*Assignment*. Provide the records once more, identical to the original.

(Collected data)
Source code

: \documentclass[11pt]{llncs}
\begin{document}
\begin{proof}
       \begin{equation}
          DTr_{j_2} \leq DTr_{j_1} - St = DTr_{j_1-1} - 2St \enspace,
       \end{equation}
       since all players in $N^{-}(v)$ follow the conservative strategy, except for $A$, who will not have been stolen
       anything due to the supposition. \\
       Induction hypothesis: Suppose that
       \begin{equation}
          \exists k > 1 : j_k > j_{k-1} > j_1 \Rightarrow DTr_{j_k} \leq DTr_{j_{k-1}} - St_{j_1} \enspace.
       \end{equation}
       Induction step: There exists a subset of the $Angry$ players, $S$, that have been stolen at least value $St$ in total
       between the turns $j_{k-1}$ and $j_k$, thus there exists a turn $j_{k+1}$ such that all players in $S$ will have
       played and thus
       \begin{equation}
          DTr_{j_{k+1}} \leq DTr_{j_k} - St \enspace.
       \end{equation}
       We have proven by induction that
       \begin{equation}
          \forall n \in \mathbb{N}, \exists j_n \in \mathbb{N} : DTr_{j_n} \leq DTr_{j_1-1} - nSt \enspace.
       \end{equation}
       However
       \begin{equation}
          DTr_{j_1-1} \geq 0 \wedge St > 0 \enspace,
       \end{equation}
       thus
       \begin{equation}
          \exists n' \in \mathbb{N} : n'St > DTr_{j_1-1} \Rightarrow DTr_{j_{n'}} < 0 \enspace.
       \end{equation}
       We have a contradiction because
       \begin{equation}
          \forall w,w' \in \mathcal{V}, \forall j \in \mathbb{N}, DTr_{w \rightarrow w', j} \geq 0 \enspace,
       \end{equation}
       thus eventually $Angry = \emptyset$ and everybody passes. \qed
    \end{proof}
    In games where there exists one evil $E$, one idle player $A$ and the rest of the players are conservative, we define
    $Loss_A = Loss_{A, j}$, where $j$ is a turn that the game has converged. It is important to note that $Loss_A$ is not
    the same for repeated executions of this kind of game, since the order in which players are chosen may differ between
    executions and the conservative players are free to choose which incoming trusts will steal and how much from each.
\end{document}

*Written response*.
Source code

: \documentclass[11pt]{llncs}
\begin{document}
\begin{proof}
       \begin{equation}
          DTr_{j_2} \leq DTr_{j_1} - St = DTr_{j_1-1} - 2St \enspace,
       \end{equation}
       since all players in $N^{-}(v)$ follow the conservative strategy, except for $A$, who will not have been stolen
       anything due to the supposition. \\
       Induction hypothesis: Suppose that
       \begin{equation}
          \exists k > 1 : j_k > j_{k-1} > j_1 \Rightarrow DTr_{j_k} \leq DTr_{j_{k-1}} - St_{j_1} \enspace.
       \end{equation}
       Induction step: There exists a subset of the $Angry$ players, $S$, that have been stolen at least value $St$ in total
       between the turns $j_{k-1}$ and $j_k$, thus there exists a turn $j_{k+1}$ such that all players in $S$ will have
       played and thus
       \begin{equation}
          DTr_{j_{k+1}} \leq DTr_{j_k} - St \enspace.
       \end{equation}
       We have proven by induction that
       \begin{equation}
          \forall n \in \mathbb{N}, \exists j_n \in \mathbb{N} : DTr_{j_n} \leq DTr_{j_1-1} - nSt \enspace.
       \end{equation}
       However
       \begin{equation}
          DTr_{j_1-1} \geq 0 \wedge St > 0 \enspace,
       \end{equation}
       thus
       \begin{equation}
          \exists n' \in \mathbb{N} : n'St > DTr_{j_1-1} \Rightarrow DTr_{j_{n'}} < 0 \enspace.
       \end{equation}
       We have a contradiction because
       \begin{equation}
          \forall w,w' \in \mathcal{V}, \forall j \in \mathbb{N}, DTr_{w \rightarrow w', j} \geq 0 \enspace,
       \end{equation}
       thus eventually $Angry = \emptyset$ and everybody passes. \qed
    \end{proof}
    In games where there exists one evil $E$, one idle player $A$ and the rest of the players are conservative, we define
    $Loss_A = Loss_{A, j}$, where $j$ is a turn that the game has converged. It is important to note that $Loss_A$ is not
    the same for repeated executions of this kind of game, since the order in which players are chosen may differ between
    executions and the conservative players are free to choose which incoming trusts will steal and how much from each.
\end{document}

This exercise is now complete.